▸ Exercise requirements
With all images omitted, write out the records word for word.

=-=-=

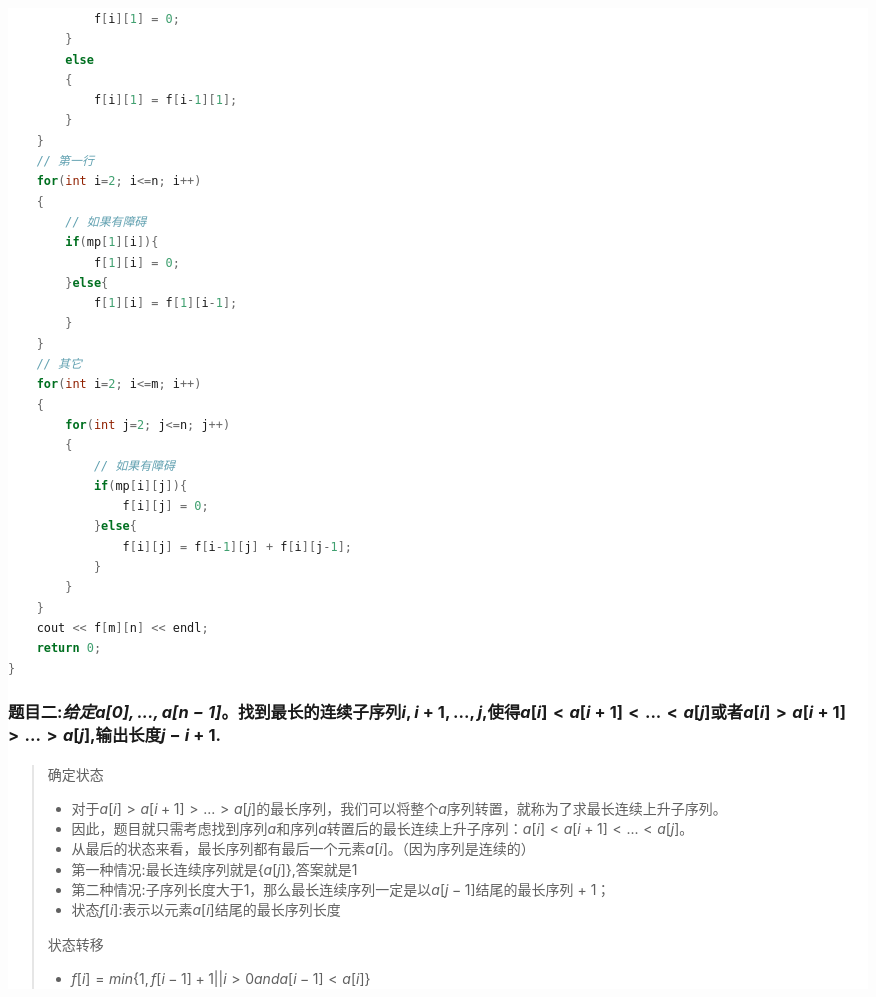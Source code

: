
 ```C++
            f[i][1] = 0;
        }
        else
        {
            f[i][1] = f[i-1][1];
        }
    }
    // 第一行
    for(int i=2; i<=n; i++)
    {
        // 如果有障碍
        if(mp[1][i]){
            f[1][i] = 0;
        }else{
            f[1][i] = f[1][i-1];
        }
    }
    // 其它
    for(int i=2; i<=m; i++)
    {
        for(int j=2; j<=n; j++)
        {
            // 如果有障碍
            if(mp[i][j]){
                f[i][j] = 0;
            }else{
                f[i][j] = f[i-1][j] + f[i][j-1];
            }
        }
    }
    cout << f[m][n] << endl;
    return 0;
}

```

### 题目二:*给定$a[0],...,a[n-1]$*。找到最长的连续子序列$i,i+1,...,j$,使得$a[i] < a[i+1] < ... < a[j]$或者$a[i]>a[i+1]>...>a[j]$,输出长度$j-i+1$.

> 确定状态
> - 对于$a[i]>a[i+1]>...>a[j]$的最长序列，我们可以将整个$a$序列转置，就称为了求最长连续上升子序列。
> - 因此，题目就只需考虑找到序列$a$和序列$a$转置后的最长连续上升子序列：$a[i] < a[i+1] < ... < a[j]$。
> - 从最后的状态来看，最长序列都有最后一个元素$a[i]$。（因为序列是连续的）
> - 第一种情况:最长连续序列就是{$a[j]$},答案就是1
> - 第二种情况:子序列长度大于1，那么最长连续序列一定是以$a[j-1]$结尾的最长序列 + 1；
> - 状态$f[i]$:表示以元素$a[i]$结尾的最长序列长度
>
> 状态转移
> - $f[i] = min\{1,f[i-1]+1 || i>0 and a[i-1] < a[i] \}$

=-=-=

▸ Answer to the exercise
Source code

:
 ```C++
            f[i][1] = 0;
        }
        else
        {
            f[i][1] = f[i-1][1];
        }
    }
    // 第一行
    for(int i=2; i<=n; i++)
    {
        // 如果有障碍
        if(mp[1][i]){
            f[1][i] = 0;
        }else{
            f[1][i] = f[1][i-1];
        }
    }
    // 其它
    for(int i=2; i<=m; i++)
    {
        for(int j=2; j<=n; j++)
        {
            // 如果有障碍
            if(mp[i][j]){
                f[i][j] = 0;
            }else{
                f[i][j] = f[i-1][j] + f[i][j-1];
            }
        }
    }
    cout << f[m][n] << endl;
    return 0;
}

```

### 题目二:*给定$a[0],...,a[n-1]$*。找到最长的连续子序列$i,i+1,...,j$,使得$a[i] < a[i+1] < ... < a[j]$或者$a[i]>a[i+1]>...>a[j]$,输出长度$j-i+1$.

> 确定状态
> - 对于$a[i]>a[i+1]>...>a[j]$的最长序列，我们可以将整个$a$序列转置，就称为了求最长连续上升子序列。
> - 因此，题目就只需考虑找到序列$a$和序列$a$转置后的最长连续上升子序列：$a[i] < a[i+1] < ... < a[j]$。
> - 从最后的状态来看，最长序列都有最后一个元素$a[i]$。（因为序列是连续的）
> - 第一种情况:最长连续序列就是{$a[j]$},答案就是1
> - 第二种情况:子序列长度大于1，那么最长连续序列一定是以$a[j-1]$结尾的最长序列 + 1；
> - 状态$f[i]$:表示以元素$a[i]$结尾的最长序列长度
>
> 状态转移
> - $f[i] = min\{1,f[i-1]+1 || i>0 and a[i-1] < a[i] \}$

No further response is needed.